■ **WHAT TO PRODUCE**
Copy each line below that has "complete".
== RECORDS PROVIDED
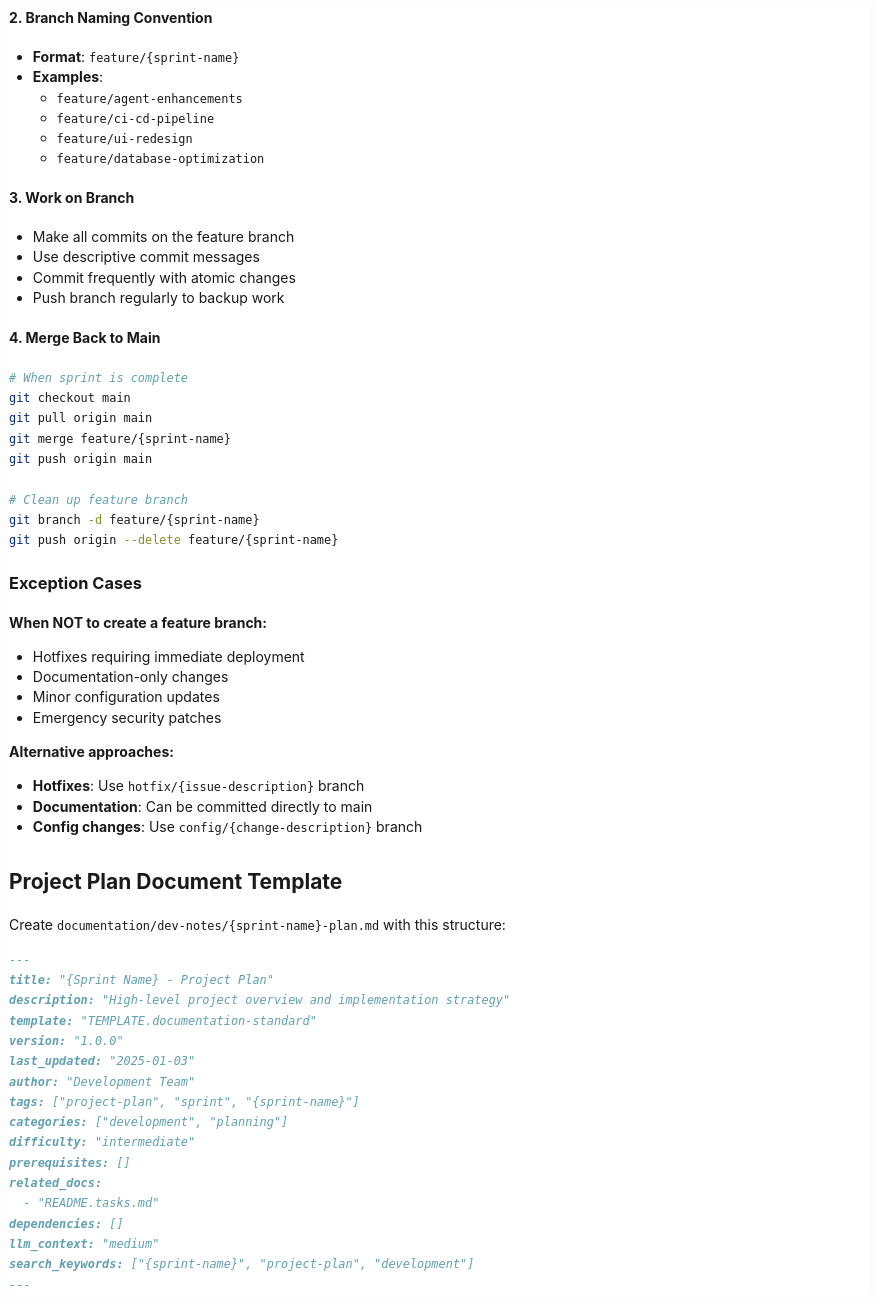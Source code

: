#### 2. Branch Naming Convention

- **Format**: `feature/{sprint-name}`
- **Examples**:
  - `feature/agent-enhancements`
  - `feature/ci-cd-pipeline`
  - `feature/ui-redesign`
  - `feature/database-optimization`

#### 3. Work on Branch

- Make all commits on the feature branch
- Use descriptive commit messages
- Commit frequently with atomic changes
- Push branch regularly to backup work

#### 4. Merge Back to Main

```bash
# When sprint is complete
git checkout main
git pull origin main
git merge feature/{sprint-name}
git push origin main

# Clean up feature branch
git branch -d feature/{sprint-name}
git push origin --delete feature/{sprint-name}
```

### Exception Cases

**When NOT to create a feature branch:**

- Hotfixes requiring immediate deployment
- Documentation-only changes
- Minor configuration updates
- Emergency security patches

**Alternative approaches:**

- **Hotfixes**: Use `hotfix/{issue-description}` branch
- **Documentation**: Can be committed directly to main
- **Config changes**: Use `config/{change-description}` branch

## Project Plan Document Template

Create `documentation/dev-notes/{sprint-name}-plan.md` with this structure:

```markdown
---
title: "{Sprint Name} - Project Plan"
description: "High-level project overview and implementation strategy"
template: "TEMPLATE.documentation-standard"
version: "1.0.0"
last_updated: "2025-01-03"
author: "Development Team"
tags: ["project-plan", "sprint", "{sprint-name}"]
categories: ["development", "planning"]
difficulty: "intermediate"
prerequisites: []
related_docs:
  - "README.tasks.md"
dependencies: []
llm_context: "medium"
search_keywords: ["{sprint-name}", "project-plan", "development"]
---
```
====
== RECORDS PROVIDED
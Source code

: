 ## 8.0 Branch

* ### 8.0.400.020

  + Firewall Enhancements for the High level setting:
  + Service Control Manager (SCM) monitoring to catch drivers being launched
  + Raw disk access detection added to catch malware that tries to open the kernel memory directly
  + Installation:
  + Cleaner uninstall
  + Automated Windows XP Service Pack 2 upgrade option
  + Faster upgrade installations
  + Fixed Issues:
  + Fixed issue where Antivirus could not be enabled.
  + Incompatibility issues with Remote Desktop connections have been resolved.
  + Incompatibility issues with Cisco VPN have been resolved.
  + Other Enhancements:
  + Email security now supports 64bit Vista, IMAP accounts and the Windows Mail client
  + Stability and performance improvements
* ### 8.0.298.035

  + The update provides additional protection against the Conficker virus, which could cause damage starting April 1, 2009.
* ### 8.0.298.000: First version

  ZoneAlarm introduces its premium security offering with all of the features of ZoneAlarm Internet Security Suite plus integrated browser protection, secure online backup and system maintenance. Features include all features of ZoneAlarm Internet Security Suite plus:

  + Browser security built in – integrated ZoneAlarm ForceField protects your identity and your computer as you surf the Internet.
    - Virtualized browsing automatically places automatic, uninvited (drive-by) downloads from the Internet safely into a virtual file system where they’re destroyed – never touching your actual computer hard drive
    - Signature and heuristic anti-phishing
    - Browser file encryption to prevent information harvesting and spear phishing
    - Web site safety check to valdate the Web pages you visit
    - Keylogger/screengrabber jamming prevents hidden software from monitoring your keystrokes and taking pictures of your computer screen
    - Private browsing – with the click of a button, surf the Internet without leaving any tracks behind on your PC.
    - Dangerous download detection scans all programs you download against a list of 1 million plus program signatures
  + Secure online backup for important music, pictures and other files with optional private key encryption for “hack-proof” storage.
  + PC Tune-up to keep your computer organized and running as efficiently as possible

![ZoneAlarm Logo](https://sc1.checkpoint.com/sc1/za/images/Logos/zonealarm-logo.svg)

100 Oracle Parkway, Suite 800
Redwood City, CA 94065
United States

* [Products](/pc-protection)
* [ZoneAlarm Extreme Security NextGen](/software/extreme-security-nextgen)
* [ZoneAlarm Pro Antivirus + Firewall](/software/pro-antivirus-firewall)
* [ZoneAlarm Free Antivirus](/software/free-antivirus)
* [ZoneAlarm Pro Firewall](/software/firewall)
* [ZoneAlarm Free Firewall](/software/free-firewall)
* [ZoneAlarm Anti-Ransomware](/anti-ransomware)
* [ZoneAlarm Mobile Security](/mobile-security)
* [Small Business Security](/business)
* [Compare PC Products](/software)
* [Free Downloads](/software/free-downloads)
====
== RECORDS PROVIDED
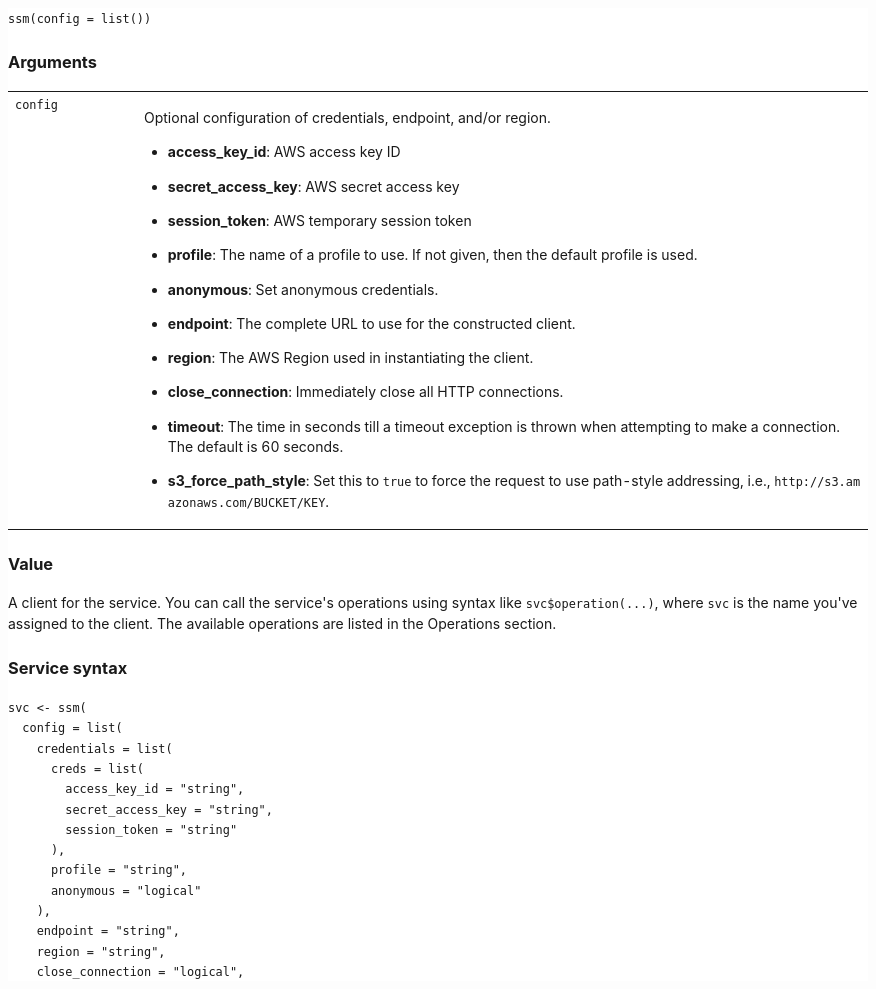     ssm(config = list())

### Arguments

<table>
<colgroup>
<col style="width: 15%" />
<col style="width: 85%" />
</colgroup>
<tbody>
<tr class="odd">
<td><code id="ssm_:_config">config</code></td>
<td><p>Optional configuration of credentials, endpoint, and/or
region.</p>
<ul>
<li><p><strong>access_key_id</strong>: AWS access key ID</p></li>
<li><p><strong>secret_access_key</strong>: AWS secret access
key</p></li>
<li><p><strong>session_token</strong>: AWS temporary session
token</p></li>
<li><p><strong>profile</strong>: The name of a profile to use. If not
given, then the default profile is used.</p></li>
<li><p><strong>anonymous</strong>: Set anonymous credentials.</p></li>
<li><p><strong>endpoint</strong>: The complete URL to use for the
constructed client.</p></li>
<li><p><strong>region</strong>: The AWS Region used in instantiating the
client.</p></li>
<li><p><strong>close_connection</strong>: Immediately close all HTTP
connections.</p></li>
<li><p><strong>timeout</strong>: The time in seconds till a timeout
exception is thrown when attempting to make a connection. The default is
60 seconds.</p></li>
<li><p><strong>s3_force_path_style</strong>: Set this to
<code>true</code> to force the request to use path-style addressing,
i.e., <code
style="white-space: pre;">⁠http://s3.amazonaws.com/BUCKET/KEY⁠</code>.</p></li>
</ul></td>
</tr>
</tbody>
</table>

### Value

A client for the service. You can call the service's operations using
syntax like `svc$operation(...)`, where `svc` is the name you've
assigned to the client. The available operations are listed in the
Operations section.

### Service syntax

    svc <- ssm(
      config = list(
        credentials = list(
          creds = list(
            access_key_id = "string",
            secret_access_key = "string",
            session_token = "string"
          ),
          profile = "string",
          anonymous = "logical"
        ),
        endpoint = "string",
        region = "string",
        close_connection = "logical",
====
■ **OUTPUT FOR THIS EXERCISE**
# When sprint is complete
<li><p><strong>endpoint</strong>: The complete URL to use for the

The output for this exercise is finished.